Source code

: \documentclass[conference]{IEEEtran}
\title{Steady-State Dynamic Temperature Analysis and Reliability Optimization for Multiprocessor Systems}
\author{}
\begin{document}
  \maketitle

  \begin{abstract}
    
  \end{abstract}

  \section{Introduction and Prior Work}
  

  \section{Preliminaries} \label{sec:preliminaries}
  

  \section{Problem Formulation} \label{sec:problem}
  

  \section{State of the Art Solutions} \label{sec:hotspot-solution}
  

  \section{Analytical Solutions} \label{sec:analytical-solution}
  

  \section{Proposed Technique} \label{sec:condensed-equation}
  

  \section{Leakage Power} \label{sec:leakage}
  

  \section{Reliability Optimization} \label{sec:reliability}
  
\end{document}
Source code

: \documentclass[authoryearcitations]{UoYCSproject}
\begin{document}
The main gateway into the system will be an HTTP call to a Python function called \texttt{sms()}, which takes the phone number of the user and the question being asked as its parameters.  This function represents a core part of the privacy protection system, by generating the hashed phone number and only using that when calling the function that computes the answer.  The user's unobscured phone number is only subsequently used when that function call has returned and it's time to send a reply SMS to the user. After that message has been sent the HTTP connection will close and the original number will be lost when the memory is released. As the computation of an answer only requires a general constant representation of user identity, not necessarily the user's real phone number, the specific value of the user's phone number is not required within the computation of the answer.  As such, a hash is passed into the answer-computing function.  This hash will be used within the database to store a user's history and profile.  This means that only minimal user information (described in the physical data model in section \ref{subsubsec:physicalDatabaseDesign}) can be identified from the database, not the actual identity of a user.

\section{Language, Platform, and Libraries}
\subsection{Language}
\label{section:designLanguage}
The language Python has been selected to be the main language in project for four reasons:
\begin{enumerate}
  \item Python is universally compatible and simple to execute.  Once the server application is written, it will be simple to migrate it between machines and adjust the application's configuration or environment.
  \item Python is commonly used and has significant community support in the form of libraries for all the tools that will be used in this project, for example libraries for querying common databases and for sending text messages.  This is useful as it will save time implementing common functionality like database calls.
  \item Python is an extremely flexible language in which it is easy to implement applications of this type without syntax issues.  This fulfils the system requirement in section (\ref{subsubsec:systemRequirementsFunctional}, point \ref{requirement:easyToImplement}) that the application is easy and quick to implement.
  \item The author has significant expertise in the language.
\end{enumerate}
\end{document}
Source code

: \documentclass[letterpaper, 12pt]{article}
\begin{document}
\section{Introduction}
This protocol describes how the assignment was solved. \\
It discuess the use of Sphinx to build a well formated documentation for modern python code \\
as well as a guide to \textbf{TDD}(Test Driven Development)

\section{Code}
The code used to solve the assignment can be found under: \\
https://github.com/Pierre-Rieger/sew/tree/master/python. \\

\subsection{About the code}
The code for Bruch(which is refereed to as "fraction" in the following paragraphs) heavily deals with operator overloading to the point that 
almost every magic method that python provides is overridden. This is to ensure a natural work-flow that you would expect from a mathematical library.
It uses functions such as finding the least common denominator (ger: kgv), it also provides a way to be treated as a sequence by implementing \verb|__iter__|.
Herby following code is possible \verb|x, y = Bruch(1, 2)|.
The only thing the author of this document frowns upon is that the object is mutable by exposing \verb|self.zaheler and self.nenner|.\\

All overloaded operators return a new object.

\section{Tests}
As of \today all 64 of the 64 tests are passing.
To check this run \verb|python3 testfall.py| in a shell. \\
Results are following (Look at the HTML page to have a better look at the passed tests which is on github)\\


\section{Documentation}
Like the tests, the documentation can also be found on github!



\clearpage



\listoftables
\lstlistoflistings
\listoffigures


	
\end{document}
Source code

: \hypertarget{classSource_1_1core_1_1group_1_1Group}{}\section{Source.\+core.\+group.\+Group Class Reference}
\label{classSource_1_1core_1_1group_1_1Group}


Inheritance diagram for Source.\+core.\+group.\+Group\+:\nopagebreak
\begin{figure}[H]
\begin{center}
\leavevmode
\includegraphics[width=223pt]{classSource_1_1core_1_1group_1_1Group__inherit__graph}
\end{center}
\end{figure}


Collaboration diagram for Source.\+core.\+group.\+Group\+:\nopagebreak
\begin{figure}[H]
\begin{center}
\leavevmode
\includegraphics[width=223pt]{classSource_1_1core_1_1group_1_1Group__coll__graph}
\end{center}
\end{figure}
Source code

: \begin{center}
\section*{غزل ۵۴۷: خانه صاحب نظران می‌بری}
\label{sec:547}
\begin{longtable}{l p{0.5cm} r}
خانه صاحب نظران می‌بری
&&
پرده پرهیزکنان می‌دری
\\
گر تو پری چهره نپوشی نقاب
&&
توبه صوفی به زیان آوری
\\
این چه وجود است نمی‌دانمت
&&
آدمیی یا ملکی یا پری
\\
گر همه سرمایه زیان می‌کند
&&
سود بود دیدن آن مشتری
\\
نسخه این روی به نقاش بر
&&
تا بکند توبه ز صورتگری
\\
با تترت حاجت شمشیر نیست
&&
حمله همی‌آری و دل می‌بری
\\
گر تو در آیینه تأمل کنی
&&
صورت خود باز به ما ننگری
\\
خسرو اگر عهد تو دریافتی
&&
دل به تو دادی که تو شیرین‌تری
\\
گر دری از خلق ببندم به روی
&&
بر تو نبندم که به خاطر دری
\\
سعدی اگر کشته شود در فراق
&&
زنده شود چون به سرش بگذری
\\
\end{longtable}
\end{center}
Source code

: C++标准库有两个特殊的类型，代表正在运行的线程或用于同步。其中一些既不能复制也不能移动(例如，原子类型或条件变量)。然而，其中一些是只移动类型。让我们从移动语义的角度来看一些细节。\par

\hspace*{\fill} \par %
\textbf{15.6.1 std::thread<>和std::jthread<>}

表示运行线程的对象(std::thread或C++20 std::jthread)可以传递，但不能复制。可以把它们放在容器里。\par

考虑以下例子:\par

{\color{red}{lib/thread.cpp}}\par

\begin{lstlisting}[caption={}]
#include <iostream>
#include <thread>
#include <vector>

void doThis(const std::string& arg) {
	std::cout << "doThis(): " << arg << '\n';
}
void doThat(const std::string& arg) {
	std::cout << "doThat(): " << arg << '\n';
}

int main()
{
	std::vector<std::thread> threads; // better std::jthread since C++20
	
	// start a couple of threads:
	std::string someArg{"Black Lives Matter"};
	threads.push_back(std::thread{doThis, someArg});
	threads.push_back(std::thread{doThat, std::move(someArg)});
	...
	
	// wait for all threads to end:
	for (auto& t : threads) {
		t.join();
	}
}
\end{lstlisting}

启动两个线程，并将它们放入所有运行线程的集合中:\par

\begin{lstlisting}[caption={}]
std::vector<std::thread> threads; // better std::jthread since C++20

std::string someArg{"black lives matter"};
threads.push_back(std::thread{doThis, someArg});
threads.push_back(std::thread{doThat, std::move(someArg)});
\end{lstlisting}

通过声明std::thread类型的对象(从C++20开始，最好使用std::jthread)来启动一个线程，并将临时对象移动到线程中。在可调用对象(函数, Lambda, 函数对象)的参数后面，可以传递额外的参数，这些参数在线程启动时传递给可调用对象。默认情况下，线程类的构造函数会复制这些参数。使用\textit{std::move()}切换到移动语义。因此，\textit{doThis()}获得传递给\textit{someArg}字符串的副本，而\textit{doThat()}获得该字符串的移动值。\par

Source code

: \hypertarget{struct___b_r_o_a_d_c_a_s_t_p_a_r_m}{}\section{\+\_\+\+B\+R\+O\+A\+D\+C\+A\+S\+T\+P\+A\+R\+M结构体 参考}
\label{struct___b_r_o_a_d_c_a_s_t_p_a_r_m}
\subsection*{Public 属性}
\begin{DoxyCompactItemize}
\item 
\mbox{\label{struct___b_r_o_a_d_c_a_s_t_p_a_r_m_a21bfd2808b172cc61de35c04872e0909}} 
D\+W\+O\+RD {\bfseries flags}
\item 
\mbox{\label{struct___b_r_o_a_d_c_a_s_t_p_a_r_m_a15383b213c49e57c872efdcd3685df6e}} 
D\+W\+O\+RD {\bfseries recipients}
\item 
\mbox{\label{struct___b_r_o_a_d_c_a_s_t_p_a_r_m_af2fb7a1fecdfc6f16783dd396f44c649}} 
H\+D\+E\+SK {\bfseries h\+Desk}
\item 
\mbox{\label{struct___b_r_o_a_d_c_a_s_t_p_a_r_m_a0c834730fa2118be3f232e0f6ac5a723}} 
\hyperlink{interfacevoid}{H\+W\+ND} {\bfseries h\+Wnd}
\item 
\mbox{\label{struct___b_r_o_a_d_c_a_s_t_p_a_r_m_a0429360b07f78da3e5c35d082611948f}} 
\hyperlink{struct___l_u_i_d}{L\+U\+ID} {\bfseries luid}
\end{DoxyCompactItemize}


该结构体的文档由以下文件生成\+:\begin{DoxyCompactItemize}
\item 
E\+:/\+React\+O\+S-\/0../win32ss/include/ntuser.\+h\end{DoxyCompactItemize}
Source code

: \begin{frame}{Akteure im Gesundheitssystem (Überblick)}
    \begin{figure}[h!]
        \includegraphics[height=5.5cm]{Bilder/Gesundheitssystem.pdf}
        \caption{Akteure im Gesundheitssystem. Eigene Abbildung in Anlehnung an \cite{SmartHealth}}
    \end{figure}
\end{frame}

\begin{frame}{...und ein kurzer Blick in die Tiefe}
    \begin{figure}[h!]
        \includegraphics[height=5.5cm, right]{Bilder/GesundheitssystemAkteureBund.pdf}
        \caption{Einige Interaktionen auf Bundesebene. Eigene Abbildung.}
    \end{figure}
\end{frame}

---------------

§ Task instructions
In the listing above, find each line with "textbf" and copy it.

§ Solution for this task
as well as a guide to \textbf{TDD}(Test Driven Development)
\textbf{15.6.1 std::thread<>和std::jthread<>}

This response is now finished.